━━━ Information

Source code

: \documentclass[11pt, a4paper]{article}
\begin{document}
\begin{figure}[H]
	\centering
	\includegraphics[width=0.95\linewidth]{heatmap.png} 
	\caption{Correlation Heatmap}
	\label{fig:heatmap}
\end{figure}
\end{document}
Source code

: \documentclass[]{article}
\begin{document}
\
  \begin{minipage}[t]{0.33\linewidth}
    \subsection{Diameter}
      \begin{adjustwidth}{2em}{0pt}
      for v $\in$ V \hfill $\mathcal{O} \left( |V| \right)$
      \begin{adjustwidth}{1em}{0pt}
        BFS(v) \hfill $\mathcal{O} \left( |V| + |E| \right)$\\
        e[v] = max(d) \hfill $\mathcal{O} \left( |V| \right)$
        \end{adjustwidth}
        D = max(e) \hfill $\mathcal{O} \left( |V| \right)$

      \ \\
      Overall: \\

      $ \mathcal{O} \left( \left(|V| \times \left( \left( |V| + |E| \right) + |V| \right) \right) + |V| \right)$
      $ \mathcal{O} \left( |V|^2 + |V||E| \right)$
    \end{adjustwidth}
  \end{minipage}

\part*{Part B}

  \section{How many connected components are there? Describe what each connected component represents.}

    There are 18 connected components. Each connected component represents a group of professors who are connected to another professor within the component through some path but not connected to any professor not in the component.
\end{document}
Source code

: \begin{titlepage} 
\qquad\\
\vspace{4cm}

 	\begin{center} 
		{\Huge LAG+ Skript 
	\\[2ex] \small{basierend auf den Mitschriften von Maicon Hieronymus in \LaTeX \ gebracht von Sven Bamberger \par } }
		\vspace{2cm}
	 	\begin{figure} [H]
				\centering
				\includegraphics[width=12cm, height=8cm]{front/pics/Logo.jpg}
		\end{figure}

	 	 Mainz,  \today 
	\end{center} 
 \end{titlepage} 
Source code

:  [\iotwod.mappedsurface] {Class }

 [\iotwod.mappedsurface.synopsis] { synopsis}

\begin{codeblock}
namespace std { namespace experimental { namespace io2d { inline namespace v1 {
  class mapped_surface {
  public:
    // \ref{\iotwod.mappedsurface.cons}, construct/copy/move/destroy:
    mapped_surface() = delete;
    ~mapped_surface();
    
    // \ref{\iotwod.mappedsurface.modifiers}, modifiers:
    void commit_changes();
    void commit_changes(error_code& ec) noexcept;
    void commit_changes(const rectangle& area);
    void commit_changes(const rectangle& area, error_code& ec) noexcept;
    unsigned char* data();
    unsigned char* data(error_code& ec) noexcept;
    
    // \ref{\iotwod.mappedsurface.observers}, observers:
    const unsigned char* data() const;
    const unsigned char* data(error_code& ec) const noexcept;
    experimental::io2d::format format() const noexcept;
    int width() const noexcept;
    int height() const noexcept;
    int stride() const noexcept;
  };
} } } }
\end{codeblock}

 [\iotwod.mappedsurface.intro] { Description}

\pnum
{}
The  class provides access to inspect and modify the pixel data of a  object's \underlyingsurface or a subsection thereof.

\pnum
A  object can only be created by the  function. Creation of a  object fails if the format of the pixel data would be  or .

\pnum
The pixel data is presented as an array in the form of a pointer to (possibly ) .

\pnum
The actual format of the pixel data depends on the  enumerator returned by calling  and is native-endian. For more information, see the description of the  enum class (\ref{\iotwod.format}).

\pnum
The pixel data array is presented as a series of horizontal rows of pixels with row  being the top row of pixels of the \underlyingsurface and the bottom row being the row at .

━━━━━━

What you will do – How many lines in these entries contain the string "right"? State the number and nothing more.

Written response – 6